My Dad’s Friendships

By AbbyA

Most of you know about my daddy.  There are parts of my journey of being his daughter that didn’t really begin until I said goodbye to him on a cold, December morning.  His blue eyes that I stared into before he set out to heaven have become a sort of roadway into the man that I didn’t get to know every detail of while he lived here on planet earth.  Not to say that I didn’t know the depth of his love or how much he adored me.  It is the missing details.  But with God, all things are possible – – even finding the depths of a heart and soul after his time share on earth shifted to heaven.

After a long day at the football field, my loving husband drove the four of us to the beach.  A local dojo honored my dad and a few other fallen warriors at its annual seminar.  I had three people in mind to see.  Two were there.  A few more were unexpected.

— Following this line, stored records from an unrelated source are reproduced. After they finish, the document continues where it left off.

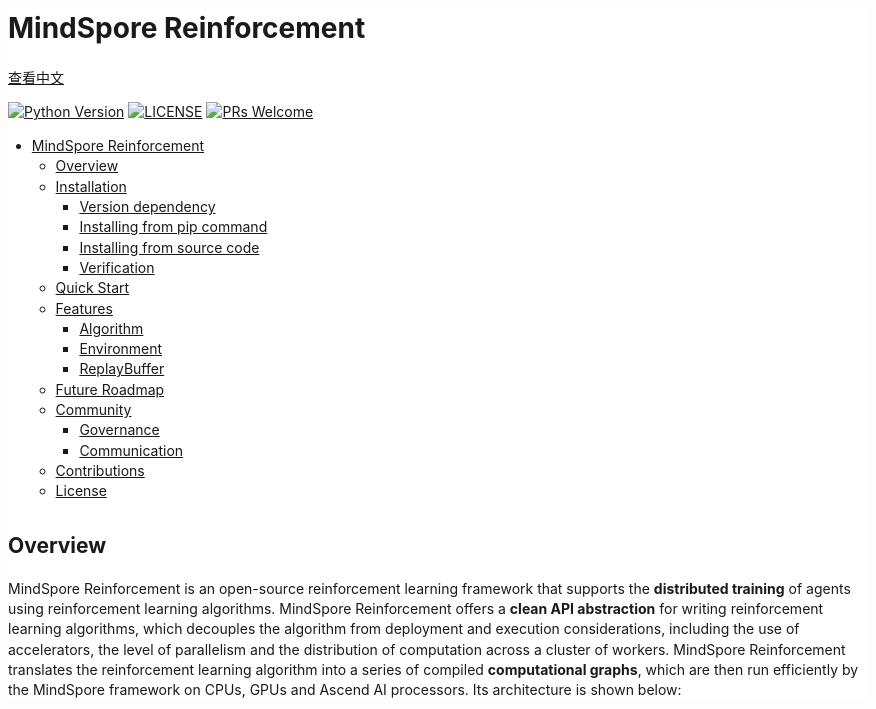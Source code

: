 # MindSpore Reinforcement

[查看中文](./README_CN.md)

[![Python Version](https://img.shields.io/badge/python-3.7%2F3.8%2F3.9-green)](https://pypi.org/project/mindspore-rl/) [![LICENSE](https://img.shields.io/github/license/mindspore-ai/mindspore.svg?style=flat-square)](https://github.com/mindspore-ai/reinforcement/blob/master/LICENSE) [![PRs Welcome](https://img.shields.io/badge/PRs-welcome-brightgreen.svg?style=flat-square)](https://github.com/mindspore-lab/mindrl/pulls)



- [MindSpore Reinforcement](#mindspore-reinforcement)
    - [Overview](#overview)
    - [Installation](#installation)
        - [Version dependency](#version-dependency)
        - [Installing from pip command](#installing-from-pip-command)
        - [Installing from source code](#installing-from-source-code)
        - [Verification](#verification)
    - [Quick Start](#quick-start)
    - [Features](#features)
        - [Algorithm](#algorithm)
        - [Environment](#environment)
        - [ReplayBuffer](#replaybuffer)
    - [Future Roadmap](#future-roadmap)
    - [Community](#community)
        - [Governance](#governance)
        - [Communication](#communication)
    - [Contributions](#contributions)
    - [License](#license)


## Overview

MindSpore Reinforcement is an open-source reinforcement learning framework that supports the **distributed training** of agents using reinforcement learning algorithms. MindSpore Reinforcement offers a **clean API abstraction** for writing reinforcement learning algorithms, which decouples the algorithm from deployment and execution considerations, including the use of accelerators, the level of parallelism and the distribution of computation across a cluster of workers. MindSpore Reinforcement translates the reinforcement learning algorithm into a series of compiled **computational graphs**, which are then run efficiently by the MindSpore framework on CPUs, GPUs and Ascend AI processors. Its architecture is shown below:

Donna J. grabbed me and hugged me in her strong arms – – just after she had finished teaching her portion of the seminar.  She told me things like it had been too long, about her summer Alaskan trip.  She loved on my kids who were about the same age as me and my brother when she first met us.  She talked about my daddy.  About his faith and his perseverance in the last few months of his life.  This is what I hoped for.  I didn’t want these relationships to pass away with my dad.

I unexpectedly sat next to a gent who went to high school with my dad and trained in the same Miami dojo.  He told me my dad was “bad” in those days.  In the best kind of way.  🙂  I talked to another high school buddy who I hugged as he shed tears over my dad.  We exchanged contact info.  This is what I came here for.

In the blur of my dad’s funeral, I have in my heart many, many words of those who loved him, but fewer faces and names.  Fast forward a year and a half.  Ray P.  It was his dojo, his seminar.  His words.  His warm face that closed the seminar in a tradition of my father that I was not aware of.  He stood at the front of his dojo and asked each karateka to lower to bended knee and he prayed out loud over the day, over the people there and over the teachings of the day.   In the name of Jesus Christ.

You see, my dad found himself in front of seas of martial artists over the years.  Speaking and teaching.  Teaching and speaking.  People from all backgrounds with a common love for martial arts.  This I knew.  I also knew like the back of my hand his commitment to Jesus Christ.  I did not see in action nor fully know how he brought his faith into the limelight of his profession.  Thanks, Ray P.

When we had a chance to say hello, Ray P. told me that my dad opened and closed every seminar and symposium in prayer.  In the name of Jesus Christ.  I saw that God pressed on Ray P.’s heart to be bold with his faith.  He said that not every person would agree, but everyone respected my dad for his convictions.  I sense that Ray P. is expanding his faith with a gentle spirit and a love for Jesus.  His faith calls for that same respect within his reachable audience.

Thank you, God.  For my dad’s friendships.  Thank you God for building more of my dad in me through these friendships.  Through Ray P. and Donna J. and others, what is unknown is made near and known.  What God makes complete, Friends embellish.  There is no end to the unexpected ways that God decorates your soul.  Friends.  Friendship.  Thank you, God.